Gramofon zrobiony w czasie "braku wszystkiego" wymagał dużo wysiłku czasu i pieniędzy. Ale samo wykonanie go było proste ponieważ powszechnie występowały warsztaty mechaniczne, gdzie zmyślni fachowcy czynili z metalu cuda posługując się klasycznymi obrabiarkami. Dziś w dobie CNC zrobienie podobnego gramofonu jest pozornie łatwiejsze więc może znajdą się chętni do podjęcia tego tematu... zwłaszcza, że gramofony triumfalnie powróciły. Także i autor opisywanego projektu zapragnął wrócić do swego dawnego dzieła. Pozostało go wycofać ze skansenu i poddać operacji usunięcia grubej warstwy kurzu sprawdzeniu regulacji etc. Ten tekst poświęcony jest krótkiemu opisowi powrotu gramofonu Janka do dawnej świetności.
- Maciek Tułodziecki
Gramofon Janka reanimacja
Etap-1
Gramofon chcemy czy nie chcemy dotarł do miejsca przeznaczenia w częściach. w całości jest bowiem z powodu znacznej masy nieprzenośny.
Etap-2
Konserwacja "podwozia"
Ponownie oddajemy głos autorowi:
"Obrazek pokazuje stan z drugiego dnia prac. Z „podwozia” zostałe już zdarta warstwa termoizolacyjna i zastąpiona fornirem o wdzięcznej nazwie „rybia łuska”.
Gramofon stał dawniej nad wzmacniaczem lampowym pobierającym z sieci ponad 500W i nie chciałem aby się zbytnio nagrzewał.
Płyta przed oklejeniem skórą była pięcio-warstwowa i składała się z folii aluminiowej, styropianu, blachy ołowianej, płyty z pleksi o grubości 10mm i płyty pcv.

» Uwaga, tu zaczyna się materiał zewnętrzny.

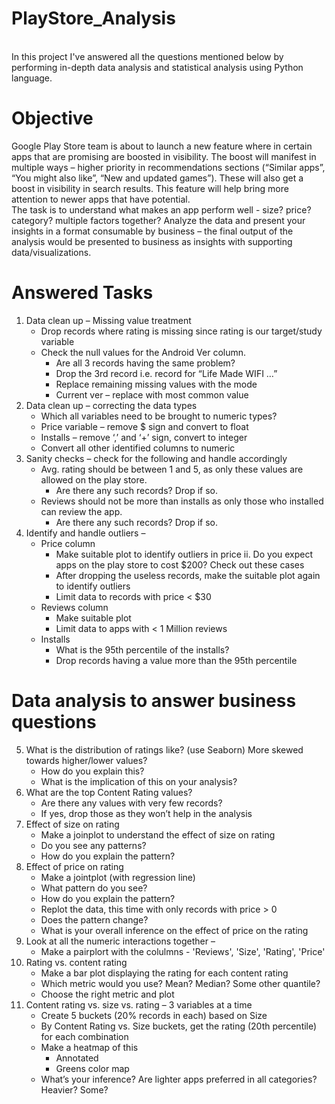 # PlayStore_Analysis
<br>
In this project I've answered all the questions mentioned below by performing in-depth data analysis and statistical analysis using Python language.
<br>

# Objective

Google Play Store team is about to launch a new feature where in certain apps that are 
promising are boosted in visibility. The boost will manifest in multiple ways – higher priority in 
recommendations sections (“Similar apps”, “You might also like”, “New and updated games”). 
These will also get a boost in visibility in search results. This feature will help bring more 
attention to newer apps that have potential.
<br>
The task is to understand what makes an app perform well - size? price? category? multiple 
factors together? Analyze the data and present your insights in a format consumable by 
business – the final output of the analysis would be presented to business as insights with 
supporting data/visualizations.

# Answered Tasks

1. Data clean up – Missing value treatment
    * Drop records where rating is missing since rating is our target/study variable
    * Check the null values for the Android Ver column. 
        * Are all 3 records having the same problem?
        * Drop the 3rd record i.e. record for “Life Made WIFI …”
        * Replace remaining missing values with the mode
        * Current ver – replace with most common value <br>
2. Data clean up – correcting the data types
    * Which all variables need to be brought to numeric types?
    * Price variable – remove $ sign and convert to float
    * Installs – remove ‘,’ and ‘+’ sign, convert to integer
    * Convert all other identified columns to numeric<br>
3. Sanity checks – check for the following and handle accordingly
    * Avg. rating should be between 1 and 5, as only these values are allowed on the play store.
        * Are there any such records? Drop if so.
    * Reviews should not be more than installs as only those who installed can review the app.
        * Are there any such records? Drop if so.<br>
4. Identify and handle outliers –
    * Price column
        * Make suitable plot to identify outliers in price ii. Do you expect apps on the play store to cost $200? Check out these cases
        * After dropping the useless records, make the suitable plot again to identify outliers
        * Limit data to records with price < $30
    * Reviews column
        * Make suitable plot
        * Limit data to apps with < 1 Million reviews
    * Installs
        * What is the 95th percentile of the installs?
        * Drop records having a value more than the 95th percentile<br>

# Data analysis to answer business questions
5. What is the distribution of ratings like? (use Seaborn) More skewed towards higher/lower values?
    * How do you explain this?
    * What is the implication of this on your analysis?
6. What are the top Content Rating values?
    * Are there any values with very few records?
    * If yes, drop those as they won’t help in the analysis
7. Effect of size on rating
    * Make a joinplot to understand the effect of size on rating
    * Do you see any patterns?
    * How do you explain the pattern?
8. Effect of price on rating
    * Make a jointplot (with regression line)
    * What pattern do you see?
    * How do you explain the pattern?
    * Replot the data, this time with only records with price > 0 
    * Does the pattern change?
    * What is your overall inference on the effect of price on the rating
9. Look at all the numeric interactions together –
    * Make a pairplort with the colulmns - 'Reviews', 'Size', 'Rating', 'Price'
10. Rating vs. content rating
    * Make a bar plot displaying the rating for each content rating
    * Which metric would you use? Mean? Median? Some other quantile?
    * Choose the right metric and plot
11. Content rating vs. size vs. rating – 3 variables at a time
    * Create 5 buckets (20% records in each) based on Size
    * By Content Rating vs. Size buckets, get the rating (20th percentile) for each combination
    * Make a heatmap of this
        * Annotated
        * Greens color map
    * What’s your inference? Are lighter apps preferred in all categories? Heavier? Some?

W nóżkach widać nagwintowane otwory w które były wkręcone poziomujące całość konstrukcji kolce.
Nóżka przykręcona jest do podwozia podwójnie nagwintowaną rurą.
Wkręcona w nią śruba ustala wysokość położenia korpusu."
Etap-3
Sprawdzenie działania silnika i jego konserwacja.

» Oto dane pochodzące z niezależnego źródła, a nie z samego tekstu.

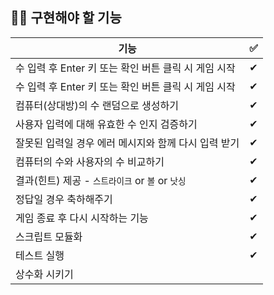 <!-- prettier-ignore-start -->
## 🧑‍💻 구현해야 할 기능

|기능|✅|
|---|-|
|수 입력 후 Enter 키 또는 확인 버튼 클릭 시 게임 시작|✔|
|수 입력 후 Enter 키 또는 확인 버튼 클릭 시 게임 시작|✔|
|컴퓨터(상대방)의 수 랜덤으로 생성하기|✔|
|사용자 입력에 대해 유효한 수 인지 검증하기|✔|
|잘못된 입력일 경우 에러 메시지와 함께 다시 입력 받기|✔|
|컴퓨터의 수와 사용자의 수 비교하기|✔|
|결과(힌트) 제공 - `스트라이크` or `볼` or `낫싱`|✔|
|정답일 경우 축하해주기|✔|
|게임 종료 후 다시 시작하는 기능|✔|
|스크립트 모듈화|✔|
|테스트 실행|✔|
|상수화 시키기| |

<!-- prettier-ignore-end -->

Ponad 10 lat postoju nie zaszkodziło silnikowi, dostał trochę nowej farby i po założeniu skróconego o 15mm paska ruszył do przodu.
Zawiodło niestety łożyskowanie osi talerza. Kulki a były dwie, jedna na osi, a druga w podstawie odkleiły się i talerz opadł na korpus.

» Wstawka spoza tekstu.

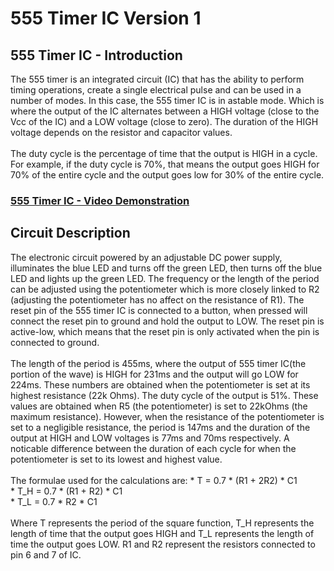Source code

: # 555 Timer IC Version 1

<h2>555 Timer IC - Introduction</h2>
The 555 timer is an integrated circuit (IC) that has the ability to perform timing operations, create a single electrical pulse and can be used in a number of modes. In this case, the 555 timer IC is in astable mode. Which is where the output of the IC alternates between a HIGH voltage (close to the Vcc of the IC) and a LOW voltage (close to zero). The duration of the HIGH voltage depends on the resistor and capacitor values.
<br />
<br />
The duty cycle is the percentage of time that the output is HIGH in a cycle. For example, if the duty cycle is 70%, that means the output goes HIGH for 70% of the entire cycle and the output goes low for 30% of the entire cycle.


 ### [555 Timer IC - Video Demonstration](https://drive.google.com/file/d/1qtJKtbxpB-tIAMOESbsBYi-Mht5HvbB3/view?usp=sharing)

<h2>Circuit Description</h2>
The electronic circuit powered by an adjustable DC power supply, illuminates the blue LED and turns off the green LED, then turns off the blue LED and lights up the green LED. The frequency or the length of the period can be adjusted using the potentiometer which is more closely linked to R2 (adjusting the potentiometer has no affect on the resistance of R1). The reset pin of the 555 timer IC is connected to a button, when pressed will connect the reset pin to ground and hold the output to LOW. The reset pin is active-low, which means that the reset pin is only activated when the pin is connected to ground.
<br />
<br />
The length of the period is 455ms, where the output of 555 timer IC(the portion of the wave) is HIGH for 231ms and the output will go LOW for 224ms. These numbers are obtained when the potentiometer is set at its highest resistance (22k Ohms). The duty cycle of the output is 51%. These values are obtained when R5 (the potentiometer) is set to 22kOhms (the maximum resistance). However, when the resistance of the potentiometer is set to a negligible resistance, the period is 147ms and the duration of the output at HIGH and LOW voltages is 77ms and 70ms respectively. A noticable difference between the duration of each cycle for when the potentiometer is set to its lowest and highest value.
<br />
<br />
The formulae used for the calculations are:
* T = 0.7 * (R1 + 2R2) * C1
<br />
* T_H = 0.7 * (R1 + R2) * C1
<br />
* T_L = 0.7 * R2 * C1
<br />
<br />
Where T represents the period of the square function, T_H represents the length of time that the output goes HIGH and T_L represents the length of time the output goes LOW. R1 and R2 represent the resistors connected to pin 6 and 7 of IC.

Nowa, już pojedyncza kulka spełniła swoje zadanie.
Etap-4
Sprawdzenie elektryczne podłączenia ramienia i sprawdzenie tłumienia ramienia. Spektakularna warstwa kurzu pokazuje że gramofon rzeczywiście długo stał :)
Ramię zostało wypłukane w benzynie, a smar został wymieniony tak jak i skostniałe od światła kabelki. Tylko winda oprócz oczyszczenia z zewnątrz nie wymagała opieki.
Etap-5
Korpus odwiedził łazienkę w celu odpolerowania i zaraz potem dołączył do podwozia.
Etap-6
Montaż podstawy.
W "nogach" można dopatrzeć się sprężyn i śrub do regulacji.
Elementy znajdujące się nad korpusem spełniają tylko rolę estetyczną i nie są trwale połączone ze sobą.
Etap-7
Montaż korpusu i talerza
Etap-8
Montaż napędu "na gotowo"
Etap-9
Montaż ramienia.
Montaż nowej wkładki i przylutowanie nowych przewodów do gniazd XLR był już samą przyjemnością.
Etap-10
Gramofon w końcu szczęśliwe wylądował w docelowym miejscu.
Ustawienie go na półeczce wymagało niestety pomocy drugiej osoby.
Zakończenie
To fantastyczne, że gramofon mógł odzyskać dawną świetność i znowu służy słuchaniu muzyki.
Na marginesie można stwierdzić, że nie posiada on PLINTY ponieważ w czasach jego budowy takiego słowa nie było w polskim języku. Ponieważ został zrobiony z prawdziwych materiałów, to i czas spoczynku przetrwał bez trudu.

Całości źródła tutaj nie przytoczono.